This week in New Music: Violent Femmes are on close-to-classic form on their first new album in 16 years, September Girls toy with Joy Division via Cocteau twins on “Love No One” and an unusual collaboration between Jesu and Sun Kil Moon is a thing of rare beauty.
Violent Femmes – We Can Do Anything
Thirty-three years after their classic and hugely influential self-titled debut album, Violent Femmes – now a duo – are in the unenviable position of trying to get back some of the original spark on We Can Do Anything, their first album of new material since 2000.
While the reformed Pixies have been playing at the being Pixies, you get the impression that Violent Femmes are at least trying to do something fresh, even if that version of fresh is a back to basics approach aping the likes of “Blister in the Sun.”
The album opens with the corking “Memory” but the next track “I Could be Anything” is surely a joke, like Barney on poppers. “Issues” picks up the pace again with a hint of the old wry humor (“Do not tell me ‘bout your issues / Oh god you're going to talk about them more and more / I'll get some tissues / ‘Cos soon you'll be crying on my kitchen floor.”)

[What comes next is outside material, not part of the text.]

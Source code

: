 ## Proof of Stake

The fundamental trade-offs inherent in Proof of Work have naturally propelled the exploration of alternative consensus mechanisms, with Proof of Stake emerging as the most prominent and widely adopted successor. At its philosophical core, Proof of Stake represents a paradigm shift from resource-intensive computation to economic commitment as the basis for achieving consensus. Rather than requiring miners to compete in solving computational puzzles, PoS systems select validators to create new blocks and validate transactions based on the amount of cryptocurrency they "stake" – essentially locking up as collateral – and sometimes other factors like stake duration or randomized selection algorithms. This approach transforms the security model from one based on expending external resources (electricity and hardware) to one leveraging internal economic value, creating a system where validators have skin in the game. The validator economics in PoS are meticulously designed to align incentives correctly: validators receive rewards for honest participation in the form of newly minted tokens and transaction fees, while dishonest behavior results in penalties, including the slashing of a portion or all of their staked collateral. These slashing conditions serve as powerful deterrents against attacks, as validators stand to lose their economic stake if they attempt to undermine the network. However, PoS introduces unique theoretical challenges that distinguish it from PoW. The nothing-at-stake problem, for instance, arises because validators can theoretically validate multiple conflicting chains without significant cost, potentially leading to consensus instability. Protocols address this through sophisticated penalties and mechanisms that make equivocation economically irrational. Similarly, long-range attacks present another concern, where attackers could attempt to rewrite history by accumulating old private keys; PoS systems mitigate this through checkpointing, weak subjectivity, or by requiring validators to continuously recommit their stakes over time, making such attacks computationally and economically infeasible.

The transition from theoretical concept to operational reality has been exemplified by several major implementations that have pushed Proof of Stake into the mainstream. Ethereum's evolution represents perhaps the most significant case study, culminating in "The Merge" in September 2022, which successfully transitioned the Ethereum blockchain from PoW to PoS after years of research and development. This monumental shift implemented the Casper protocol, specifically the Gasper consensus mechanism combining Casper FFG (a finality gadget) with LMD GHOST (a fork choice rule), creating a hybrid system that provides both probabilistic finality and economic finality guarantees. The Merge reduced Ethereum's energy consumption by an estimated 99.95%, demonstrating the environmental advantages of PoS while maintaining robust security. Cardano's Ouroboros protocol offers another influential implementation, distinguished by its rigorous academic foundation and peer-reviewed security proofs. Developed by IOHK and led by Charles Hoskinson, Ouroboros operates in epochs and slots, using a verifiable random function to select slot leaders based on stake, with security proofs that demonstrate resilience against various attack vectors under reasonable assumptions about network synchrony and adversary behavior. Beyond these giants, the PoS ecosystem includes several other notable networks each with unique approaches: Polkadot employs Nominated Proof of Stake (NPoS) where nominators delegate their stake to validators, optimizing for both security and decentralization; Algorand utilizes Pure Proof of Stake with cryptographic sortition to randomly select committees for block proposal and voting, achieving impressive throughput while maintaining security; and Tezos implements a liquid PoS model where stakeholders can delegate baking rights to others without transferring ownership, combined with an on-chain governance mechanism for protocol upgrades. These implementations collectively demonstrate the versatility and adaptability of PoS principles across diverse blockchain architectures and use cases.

“Holy Ghost” is another killer as is “Foothills.” While tracks like “Big Car” sounds a touch like they are trying too hard to be Violent Femmes and closer “I'm Not Done” is frankly a horrible mess, for two lads in their 50s with apparently a lot of bad blood between them We Can Do Anything is fresher than most of the indie kids who were born long after students the world over were exploding at the mere mention of “Kiss Off.”
Overall – some duds but a blasting return.

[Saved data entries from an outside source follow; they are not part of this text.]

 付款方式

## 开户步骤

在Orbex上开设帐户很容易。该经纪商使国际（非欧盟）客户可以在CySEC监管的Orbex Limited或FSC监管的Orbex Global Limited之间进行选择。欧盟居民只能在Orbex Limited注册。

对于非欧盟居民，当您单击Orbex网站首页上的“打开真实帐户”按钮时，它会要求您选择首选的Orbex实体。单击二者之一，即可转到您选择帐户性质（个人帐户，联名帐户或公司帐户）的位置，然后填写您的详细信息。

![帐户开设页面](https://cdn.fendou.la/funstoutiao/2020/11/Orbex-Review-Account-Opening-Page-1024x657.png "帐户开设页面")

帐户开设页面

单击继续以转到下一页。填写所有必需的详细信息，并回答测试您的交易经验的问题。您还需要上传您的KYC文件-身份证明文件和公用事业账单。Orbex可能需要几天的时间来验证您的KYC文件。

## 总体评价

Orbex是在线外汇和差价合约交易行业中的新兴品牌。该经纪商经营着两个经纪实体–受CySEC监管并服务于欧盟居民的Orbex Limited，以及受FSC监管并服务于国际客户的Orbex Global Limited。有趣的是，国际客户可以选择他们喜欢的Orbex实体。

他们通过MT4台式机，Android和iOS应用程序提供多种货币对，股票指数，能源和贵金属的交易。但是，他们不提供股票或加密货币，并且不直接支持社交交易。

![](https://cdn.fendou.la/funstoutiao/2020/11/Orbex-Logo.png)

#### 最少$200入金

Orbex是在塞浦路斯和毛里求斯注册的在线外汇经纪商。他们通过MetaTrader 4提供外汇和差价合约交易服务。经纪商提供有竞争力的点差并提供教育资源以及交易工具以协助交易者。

https://www.youtube.com/watch?v=KIa_L25kR3M
September Girls – “Love No One”
September Girls is a five-piece fuzzy indie pop all-female act from Dublin, Ireland. Their 2013 debut album “Cursing the Sea” was so indebted to 90s indie that the title alone could well be a reference to The Cure's “Standing on a Beach” – it really was like an 80s/90s indie greatest hits. This is not a bad thing.
Taken from forthcoming album Age of Indignation, “Love No One” is at first glance a darker take on 80s/90s indie, coming on as it does like something by Joy Division via The Cult or perhaps even a Garlands-era Cocteau Twins.
Honestly, September Girls are unlikely to change the world but if you're a fan of any of the above mentioned along with the likes of The Shop Assistants, My Bloody Valentine and contemporaries like Hockeysmith you couldn't go far wrong.

Jesu / Sun Kil Moon
A collaboration between Jesu (Justin Broadrick, best known as part of Napalm Death) and Sun Kil Moon (above) (Mark Kozelek, formerly of Red House Painters) might seem like an odd choice. 2015 Sun Kil Moon album Benji was a largely acoustic and very beautiful album essentially about all the shitty things that happen in life (“Clarissa was 35, you don't just raise two kids then take out the trash and die”). Red House Painters are probably best known for the sad-pop singalong that is “Have You Forgotten.”
So has Kozelek gone metal? Of course not. In many ways Jesu / Sun Kil Moon is an extension of his earlier work. “Exodus” in fact references again his cousin Clarissa and “all bereaved parents” to whom he sends his love – including Nick Cave, Mike Tyson and Danielle Steele on the death of their children.
So it's fair to say that although the songs are given something of an unexpected noise crash, the concerns remain the same, much like Lou Reed's mellow journey in Berlin to unbridled anger in Magic and Loss.
The ridiculously-titled “Last Night I Rocked The Room Like Elvis And Had Them Laughing Like Richard Pryor” is in fact, like “Harry's Circumcision” a meditation on growing old, people dying, all the happy stuff. Half of the track is taken up with a fan letter from a fan in Singapore “and he's gonna get a song writers share, 25%”:
Dear Mark, thank you for the amazing gig you played in Melbourne in March of this year
I flew from Singapore to see you and I don't know if you remember but we met outside
I was weraing a Pearl Jam t-shirt and you said it was cool
For me, you and Eddie are the best two vocalists and songwriters of our age
Thank you for allowing us to all move to the front of the hall when you came onstage
Somehow the internet gave me a back row seat but after you let us move I was right down the front
I love the new record and the way you are getting more personal each and every album
I think it's one for the fans, for the people that have listened to you for twenty years, not for the hipsters who only like you because of Benji
I bought my family members in London four tickets for the Barbican gig this week, wanting to get as many people I know to hear you and share your music
The main reason I'm writing is because of the negative press from the gig, English press are ridiculous just trying to get any controversial story they can
Anyone who knows you will know you're respectful and they don't get your sense of humor
Don't let it get you down, your real fans will always b here for you
Please keep making the music and touring the tours, take it easy and yes please do come back to Singapore
Smiley face, all the best Victor
It's occasionally noisy, not an easy listen and sometimes ridiculous but it's a thing of rare beauty.